▶ **EXERCISE**:
Reproduce the entire listing exactly as written, apart from its pictures.

GIVEN ENTRIES below:

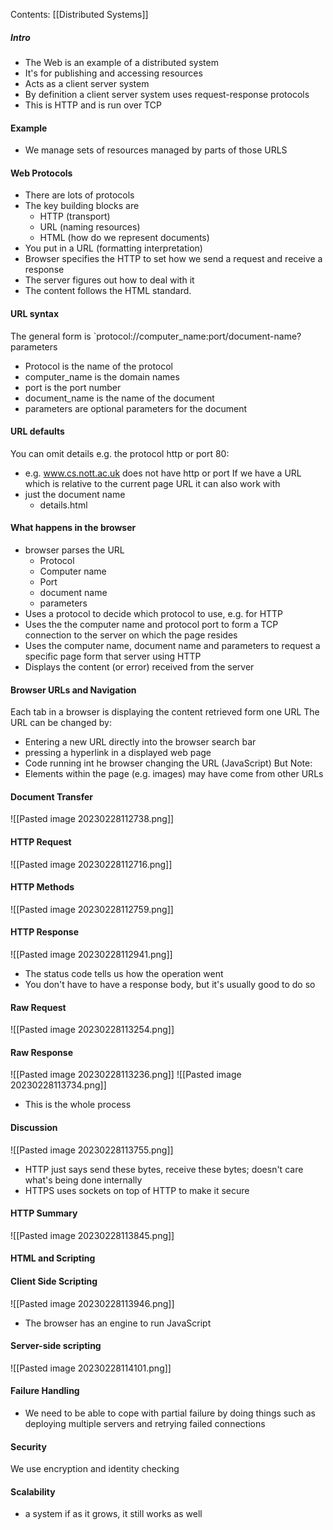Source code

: Contents:
[[Distributed Systems]]

##### Intro
- The Web is an example of a distributed system
- It's for publishing and accessing resources
- Acts as a client server system
- By definition a client server system uses request-response protocols
- This is HTTP and is run over TCP

#### Example
- We manage sets of resources managed by parts of those URLS
#### Web Protocols
- There are lots of protocols
- The key building blocks are 
	- HTTP (transport)
	- URL (naming resources)
	- HTML (how do we represent documents)
- You put in a URL (formatting interpretation)
- Browser specifies the HTTP to set how we send a request and receive a response
- The server figures out how to deal with it
- The content follows the HTML standard.

#### URL syntax
The general form is 
`protocol://computer_name:port/document-name?parameters
- Protocol is the name of the protocol
- computer_name is the domain names
- port is the port number
- document_name is the name of the document
- parameters are optional parameters for the document

#### URL defaults
You can omit details e.g. the protocol http or port 80:
- e.g. www.cs.nott.ac.uk does not have http or port
If we have a URL which is relative to the current page URL it can also work with
- just the document name
	- details.html

#### What happens in the browser
- browser parses the URL
	- Protocol
	- Computer name
	- Port
	- document name
	- parameters
- Uses a protocol to decide which protocol to use, e.g. for HTTP
- Uses the the computer name and protocol port to form a TCP connection to the server on which the page resides
- Uses the computer name, document name and parameters to request a specific page form that server using HTTP
- Displays the content (or error) received from the server

#### Browser URLs and Navigation
Each tab in a browser is displaying the content retrieved form one URL
The URL can be changed by:
- Entering a new URL directly into the browser search bar
- pressing a hyperlink in a displayed web page
- Code running int he browser changing the URL (JavaScript)
But Note:
- Elements within the page (e.g. images) may have come from other URLs

#### Document Transfer
![[Pasted image 20230228112738.png]]

#### HTTP Request
![[Pasted image 20230228112716.png]]


#### HTTP Methods
![[Pasted image 20230228112759.png]]
#### HTTP Response
![[Pasted image 20230228112941.png]]
- The status code tells us how the operation went
- You don't have to have a response body, but it's usually good to do so

#### Raw Request
![[Pasted image 20230228113254.png]]

#### Raw Response
![[Pasted image 20230228113236.png]]
![[Pasted image 20230228113734.png]]
- This is the whole process

#### Discussion
![[Pasted image 20230228113755.png]]
- HTTP just says send these bytes, receive these bytes; doesn't care what's being done internally
- HTTPS uses sockets on top of HTTP to make it secure
#### HTTP Summary
![[Pasted image 20230228113845.png]]


#### HTML and Scripting
#### Client Side Scripting
![[Pasted image 20230228113946.png]]
- The browser has an engine to run JavaScript
#### Server-side scripting
![[Pasted image 20230228114101.png]]

#### Failure Handling
- We need to be able to cope with partial failure by doing things such as deploying multiple servers and retrying failed connections

#### Security
We use encryption and identity checking
#### Scalability
- a system if as it grows, it still works as well
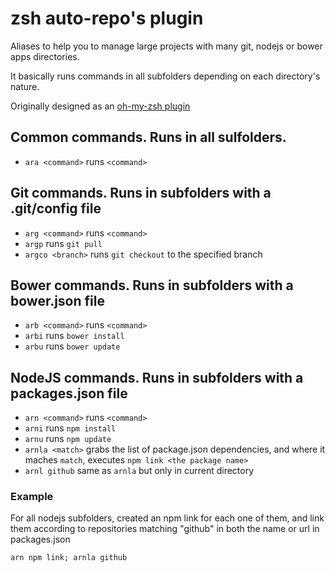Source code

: # zsh auto-repo's plugin

Aliases to help you to manage large projects with many git, nodejs or bower apps directories.

It basically runs commands in all subfolders depending on each directory's nature. 

Originally designed as an [oh-my-zsh plugin](https://github.com/robbyrussell/oh-my-zsh/wiki/Plugins)

## Common commands. Runs in all sulfolders.
* `ara <command>` runs `<command>`

## Git commands. Runs in subfolders with a .git/config file
* `arg <command>` runs `<command>`
* `argp` runs `git pull`
* `argco <branch>` runs `git checkout` to the specified branch

## Bower commands. Runs in subfolders with a bower.json file
* `arb <command>` runs `<command>`
* `arbi` runs `bower install`
* `arbu` runs `bower update`

## NodeJS commands. Runs in subfolders with a packages.json file
* `arn <command>` runs `<command>`
* `arni` runs `npm install`
* `arnu` runs `npm update`
* `arnla <match>` grabs the list of package.json dependencies, and where it maches `match`, executes `npm link <the package name>`
* `arnl github` same as `arnla` but only in current directory

### Example
For all nodejs subfolders, created an npm link for each one of them, and link them according to repositories matching "github" in both the name or url in packages.json

`arn npm link; arnla github`
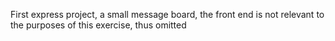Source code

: First express project, a small message board, the front end is not relevant to the purposes of this exercise, thus omitted
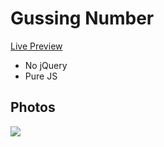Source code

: # Gussing Number
[Live Preview]()

- No jQuery
- Pure JS


## Photos
![](https://github.com/ahmedali5696/MyProjects/blob/master/Book%20List/Screenshot_2.png)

End of GIVEN ENTRIES.

▶ **RESPONSE TO THE TASK**:
Source code

: Contents:
[[Distributed Systems]]

##### Intro
- The Web is an example of a distributed system
- It's for publishing and accessing resources
- Acts as a client server system
- By definition a client server system uses request-response protocols
- This is HTTP and is run over TCP

#### Example
- We manage sets of resources managed by parts of those URLS
#### Web Protocols
- There are lots of protocols
- The key building blocks are 
	- HTTP (transport)
	- URL (naming resources)
	- HTML (how do we represent documents)
- You put in a URL (formatting interpretation)
- Browser specifies the HTTP to set how we send a request and receive a response
- The server figures out how to deal with it
- The content follows the HTML standard.

#### URL syntax
The general form is 
`protocol://computer_name:port/document-name?parameters
- Protocol is the name of the protocol
- computer_name is the domain names
- port is the port number
- document_name is the name of the document
- parameters are optional parameters for the document

#### URL defaults
You can omit details e.g. the protocol http or port 80:
- e.g. www.cs.nott.ac.uk does not have http or port
If we have a URL which is relative to the current page URL it can also work with
- just the document name
	- details.html

#### What happens in the browser
- browser parses the URL
	- Protocol
	- Computer name
	- Port
	- document name
	- parameters
- Uses a protocol to decide which protocol to use, e.g. for HTTP
- Uses the the computer name and protocol port to form a TCP connection to the server on which the page resides
- Uses the computer name, document name and parameters to request a specific page form that server using HTTP
- Displays the content (or error) received from the server

#### Browser URLs and Navigation
Each tab in a browser is displaying the content retrieved form one URL
The URL can be changed by:
- Entering a new URL directly into the browser search bar
- pressing a hyperlink in a displayed web page
- Code running int he browser changing the URL (JavaScript)
But Note:
- Elements within the page (e.g. images) may have come from other URLs

#### Document Transfer
![[Pasted image 20230228112738.png]]

#### HTTP Request
![[Pasted image 20230228112716.png]]


#### HTTP Methods
![[Pasted image 20230228112759.png]]
#### HTTP Response
![[Pasted image 20230228112941.png]]
- The status code tells us how the operation went
- You don't have to have a response body, but it's usually good to do so

#### Raw Request
![[Pasted image 20230228113254.png]]

#### Raw Response
![[Pasted image 20230228113236.png]]
![[Pasted image 20230228113734.png]]
- This is the whole process

#### Discussion
![[Pasted image 20230228113755.png]]
- HTTP just says send these bytes, receive these bytes; doesn't care what's being done internally
- HTTPS uses sockets on top of HTTP to make it secure
#### HTTP Summary
![[Pasted image 20230228113845.png]]


#### HTML and Scripting
#### Client Side Scripting
![[Pasted image 20230228113946.png]]
- The browser has an engine to run JavaScript
#### Server-side scripting
![[Pasted image 20230228114101.png]]

#### Failure Handling
- We need to be able to cope with partial failure by doing things such as deploying multiple servers and retrying failed connections

#### Security
We use encryption and identity checking
#### Scalability
- a system if as it grows, it still works as well
Source code

: # zsh auto-repo's plugin

Aliases to help you to manage large projects with many git, nodejs or bower apps directories.

It basically runs commands in all subfolders depending on each directory's nature. 

Originally designed as an [oh-my-zsh plugin](https://github.com/robbyrussell/oh-my-zsh/wiki/Plugins)

## Common commands. Runs in all sulfolders.
* `ara <command>` runs `<command>`

## Git commands. Runs in subfolders with a .git/config file
* `arg <command>` runs `<command>`
* `argp` runs `git pull`
* `argco <branch>` runs `git checkout` to the specified branch

## Bower commands. Runs in subfolders with a bower.json file
* `arb <command>` runs `<command>`
* `arbi` runs `bower install`
* `arbu` runs `bower update`

## NodeJS commands. Runs in subfolders with a packages.json file
* `arn <command>` runs `<command>`
* `arni` runs `npm install`
* `arnu` runs `npm update`
* `arnla <match>` grabs the list of package.json dependencies, and where it maches `match`, executes `npm link <the package name>`
* `arnl github` same as `arnla` but only in current directory

### Example
For all nodejs subfolders, created an npm link for each one of them, and link them according to repositories matching "github" in both the name or url in packages.json

`arn npm link; arnla github`
Source code

: First express project, a small message board, the front end is not relevant to the purposes of this exercise, thus omitted
Source code

: # Gussing Number
[Live Preview]()

- No jQuery
- Pure JS


## Photos
![](https://github.com/ahmedali5696/MyProjects/blob/master/Book%20List/Screenshot_2.png)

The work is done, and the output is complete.